Can anyone recommend a disc compatible rack or have one for sale that will fit a disc carrera subway or would it just be easier to use a seatpost rack ?


----------



## compo (4 Aug 2013)

I have one fitted on my Trek. Essentially it is a standard rack with slightly wider spacing between the stays and combined spacers to allow fixing to the screw holes on the drop outs. It has been rock solid for about 18 months, including a number of heavily laden trips with loaded panniers. Unfortunately I cannot make out the name of it, even with a magnifying glass, so sorry I am not much help to you other than to assure you they are available.

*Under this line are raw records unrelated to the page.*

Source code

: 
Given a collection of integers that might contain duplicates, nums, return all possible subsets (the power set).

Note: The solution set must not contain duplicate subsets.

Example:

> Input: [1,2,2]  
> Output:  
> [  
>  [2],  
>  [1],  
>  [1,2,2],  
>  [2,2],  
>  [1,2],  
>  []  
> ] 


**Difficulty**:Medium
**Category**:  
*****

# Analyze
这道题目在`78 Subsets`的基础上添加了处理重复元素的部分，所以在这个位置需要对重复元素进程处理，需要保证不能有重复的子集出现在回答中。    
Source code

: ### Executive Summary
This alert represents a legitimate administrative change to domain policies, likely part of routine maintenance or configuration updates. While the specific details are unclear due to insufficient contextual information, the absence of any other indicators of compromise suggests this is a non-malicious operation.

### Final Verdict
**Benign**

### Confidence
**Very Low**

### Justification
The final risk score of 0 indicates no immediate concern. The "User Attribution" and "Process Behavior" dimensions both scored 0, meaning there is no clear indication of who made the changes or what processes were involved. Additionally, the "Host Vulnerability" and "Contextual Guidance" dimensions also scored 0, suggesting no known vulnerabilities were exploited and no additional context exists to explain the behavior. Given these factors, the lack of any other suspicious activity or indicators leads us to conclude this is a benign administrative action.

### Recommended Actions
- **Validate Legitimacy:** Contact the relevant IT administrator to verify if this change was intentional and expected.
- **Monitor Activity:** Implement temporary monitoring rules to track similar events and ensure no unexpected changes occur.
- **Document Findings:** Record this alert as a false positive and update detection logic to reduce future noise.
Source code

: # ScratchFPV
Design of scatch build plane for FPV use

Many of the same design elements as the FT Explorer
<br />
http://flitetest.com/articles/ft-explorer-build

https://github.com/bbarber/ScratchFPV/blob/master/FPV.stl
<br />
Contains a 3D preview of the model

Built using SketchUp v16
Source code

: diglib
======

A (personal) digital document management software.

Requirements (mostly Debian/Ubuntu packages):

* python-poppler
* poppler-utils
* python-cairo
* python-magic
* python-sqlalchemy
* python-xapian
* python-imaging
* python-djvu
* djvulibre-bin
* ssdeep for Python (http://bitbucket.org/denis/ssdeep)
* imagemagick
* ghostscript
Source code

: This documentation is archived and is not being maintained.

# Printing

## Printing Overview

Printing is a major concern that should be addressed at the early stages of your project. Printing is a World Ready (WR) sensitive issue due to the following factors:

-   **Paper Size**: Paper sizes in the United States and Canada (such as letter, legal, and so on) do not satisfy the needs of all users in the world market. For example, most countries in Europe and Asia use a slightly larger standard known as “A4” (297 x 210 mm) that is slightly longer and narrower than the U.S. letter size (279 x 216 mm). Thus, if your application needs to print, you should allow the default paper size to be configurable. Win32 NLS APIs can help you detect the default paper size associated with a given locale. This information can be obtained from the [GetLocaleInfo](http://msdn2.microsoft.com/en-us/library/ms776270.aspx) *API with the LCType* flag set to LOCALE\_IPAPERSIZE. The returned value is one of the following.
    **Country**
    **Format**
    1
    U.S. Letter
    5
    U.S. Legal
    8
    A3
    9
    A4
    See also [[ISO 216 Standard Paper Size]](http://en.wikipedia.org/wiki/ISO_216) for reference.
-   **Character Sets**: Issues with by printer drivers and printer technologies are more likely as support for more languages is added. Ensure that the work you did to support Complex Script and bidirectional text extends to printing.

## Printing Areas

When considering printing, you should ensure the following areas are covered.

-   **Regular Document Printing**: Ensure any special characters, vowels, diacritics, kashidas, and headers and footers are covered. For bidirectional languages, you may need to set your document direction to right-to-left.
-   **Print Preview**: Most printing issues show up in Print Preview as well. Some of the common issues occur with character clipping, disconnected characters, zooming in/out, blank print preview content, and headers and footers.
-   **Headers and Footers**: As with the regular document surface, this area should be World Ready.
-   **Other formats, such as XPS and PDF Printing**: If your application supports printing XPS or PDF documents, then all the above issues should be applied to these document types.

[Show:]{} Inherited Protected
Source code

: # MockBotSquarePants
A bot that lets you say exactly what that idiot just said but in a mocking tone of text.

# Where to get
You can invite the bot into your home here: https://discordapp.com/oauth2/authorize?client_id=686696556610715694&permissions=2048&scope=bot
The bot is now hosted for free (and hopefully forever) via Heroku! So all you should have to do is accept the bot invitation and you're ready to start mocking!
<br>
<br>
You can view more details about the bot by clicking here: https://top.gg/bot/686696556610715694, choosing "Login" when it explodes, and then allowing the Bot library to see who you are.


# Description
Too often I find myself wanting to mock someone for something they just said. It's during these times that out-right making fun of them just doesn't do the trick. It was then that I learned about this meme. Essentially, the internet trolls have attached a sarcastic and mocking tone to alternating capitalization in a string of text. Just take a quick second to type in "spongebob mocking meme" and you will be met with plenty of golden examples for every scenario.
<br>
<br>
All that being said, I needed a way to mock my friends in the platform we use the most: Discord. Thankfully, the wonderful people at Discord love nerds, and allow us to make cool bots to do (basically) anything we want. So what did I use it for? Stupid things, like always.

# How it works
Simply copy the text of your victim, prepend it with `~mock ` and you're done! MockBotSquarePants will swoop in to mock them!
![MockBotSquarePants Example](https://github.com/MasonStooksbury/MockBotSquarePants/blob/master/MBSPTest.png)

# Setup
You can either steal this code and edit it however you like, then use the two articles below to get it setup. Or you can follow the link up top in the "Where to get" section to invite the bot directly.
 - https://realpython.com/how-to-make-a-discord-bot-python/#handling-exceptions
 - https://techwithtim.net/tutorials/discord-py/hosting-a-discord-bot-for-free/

Edit: Just seen it is a Blackburn!


----------



## gaz (4 Aug 2013)

I rate the topeak super tourist DX range, they do one in disc - http://www.topeak.com/products/Racks/SuperTouristDXTubularRack_disc

I have one spare which I would sell to you if the frame wasn't bent.


----------



## vickster (4 Aug 2013)

I have one of those. Ribble had the best price when bought


----------



## Moodyman (4 Aug 2013)

Many racks sold compatible for disc braked bikes use a long bolt to extend the width of the rack. This is their weak point and many bolts break or bend.

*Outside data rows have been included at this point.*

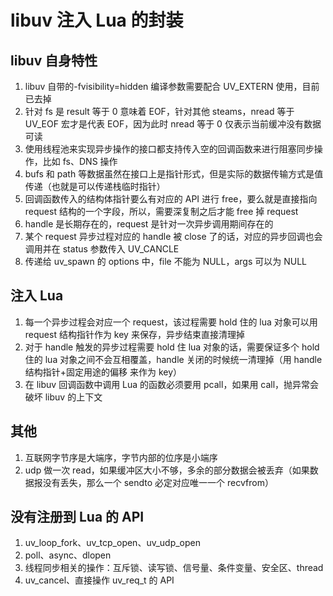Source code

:# libuv 注入 Lua 的封装

## libuv 自身特性

1. libuv 自带的-fvisibility=hidden 编译参数需要配合 UV_EXTERN 使用，目前已去掉
2. 针对 fs 是 result 等于 0 意味着 EOF，针对其他 steams，nread 等于 UV_EOF 宏才是代表 EOF，因为此时 nread 等于 0 仅表示当前缓冲没有数据可读
3. 使用线程池来实现异步操作的接口都支持传入空的回调函数来进行阻塞同步操作，比如 fs、DNS 操作
4. bufs 和 path 等数据虽然在接口上是指针形式，但是实际的数据传输方式是值传递（也就是可以传递栈临时指针）
5. 回调函数传入的结构体指针要么有对应的 API 进行 free，要么就是直接指向 request 结构的一个字段，所以，需要深复制之后才能 free 掉 request
6. handle 是长期存在的，request 是针对一次异步调用期间存在的
7. 某个 request 异步过程对应的 handle 被 close 了的话，对应的异步回调也会调用并在 status 参数传入 UV_CANCLE
8. 传递给 uv_spawn 的 options 中，file 不能为 NULL，args 可以为 NULL

## 注入 Lua

1. 每一个异步过程会对应一个 request，该过程需要 hold 住的 lua 对象可以用 request 结构指针作为 key 来保存，异步结束直接清理掉
2. 对于 handle 触发的异步过程需要 hold 住 lua 对象的话，需要保证多个 hold 住的 lua 对象之间不会互相覆盖，handle 关闭的时候统一清理掉（用 handle 结构指针+固定用途的偏移 来作为 key）
3. 在 libuv 回调函数中调用 Lua 的函数必须要用 pcall，如果用 call，抛异常会破坏 libuv 的上下文

## 其他

1. 互联网字节序是大端序，字节内部的位序是小端序
2. udp 做一次 read，如果缓冲区大小不够，多余的部分数据会被丢弃（如果数据报没有丢失，那么一个 sendto 必定对应唯一一个 recvfrom）

## 没有注册到 Lua 的 API

1. uv_loop_fork、uv_tcp_open、uv_udp_open
2. poll、async、dlopen
3. 线程同步相关的操作：互斥锁、读写锁、信号量、条件变量、安全区、thread
4. uv_cancel、直接操作 uv_req_t 的 API
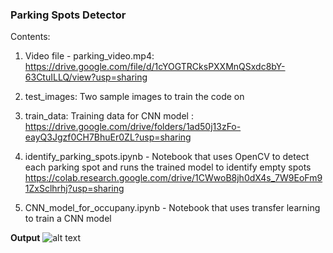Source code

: ### Parking Spots Detector

Contents:

1. Video file - parking_video.mp4: https://drive.google.com/file/d/1cYOGTRCksPXXMnQSxdc8bY-63CtuILLQ/view?usp=sharing

2. test_images: Two sample images to train the code on

3. train_data: Training data for CNN model : https://drive.google.com/drive/folders/1ad50j13zFo-eayQ3Jgzf0CH7BhuEr0ZL?usp=sharing

4. identify_parking_spots.ipynb - Notebook that uses OpenCV to detect each parking spot and runs the trained model to identify empty spots https://colab.research.google.com/drive/1CWwoB8jh0dX4s_7W9EoFm91ZxSclhrhj?usp=sharing

5. CNN_model_for_occupany.ipynb - Notebook that uses transfer learning to train a CNN model

**Output**
![alt text](https://drive.google.com/file/d/1a9gosjr51Zt_eIS3Na2DnffSyt0GEVMO/view?usp=sharing)


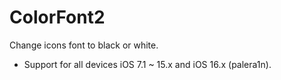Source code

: # ColorFont2

Change icons font to black or white.

- Support for all devices iOS 7.1 ~ 15.x and iOS 16.x (palera1n).
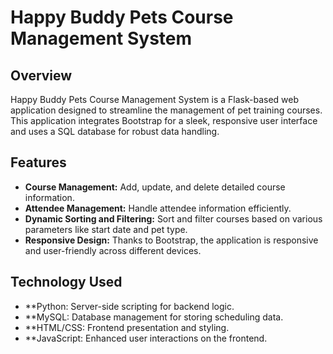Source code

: # Happy Buddy Pets Course Management System

## Overview
Happy Buddy Pets Course Management System is a Flask-based web application designed to streamline the management of pet training courses. This application integrates Bootstrap for a sleek, responsive user interface and uses a SQL database for robust data handling.

## Features
- **Course Management:** Add, update, and delete detailed course information.
- **Attendee Management:** Handle attendee information efficiently.
- **Dynamic Sorting and Filtering:** Sort and filter courses based on various parameters like start date and pet type.
- **Responsive Design:** Thanks to Bootstrap, the application is responsive and user-friendly across different devices.

## Technology Used
- **Python: Server-side scripting for backend logic.
- **MySQL: Database management for storing scheduling data.
- **HTML/CSS: Frontend presentation and styling.
- **JavaScript: Enhanced user interactions on the frontend.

The topeak that Gaz listed has a heavy duty aluminium arm welded so is very strong


----------



## fossala (4 Aug 2013)

I use a topeak super tourist disc on my croix de fer. It's good and sturdy but quite wide, I'll take a picture if you need.


----------



## Gez73 (4 Aug 2013)

I


I use the Topeak Super Tourist DX. I managed to use the non-disc version as the brakes are located within the frame and this means that I didn't require the slightly more protruding disc version. I'm not familiar with your bike so can't recommend this set-up for you. Very sturdy so far and they have carried quite a bit of weight for me.


----------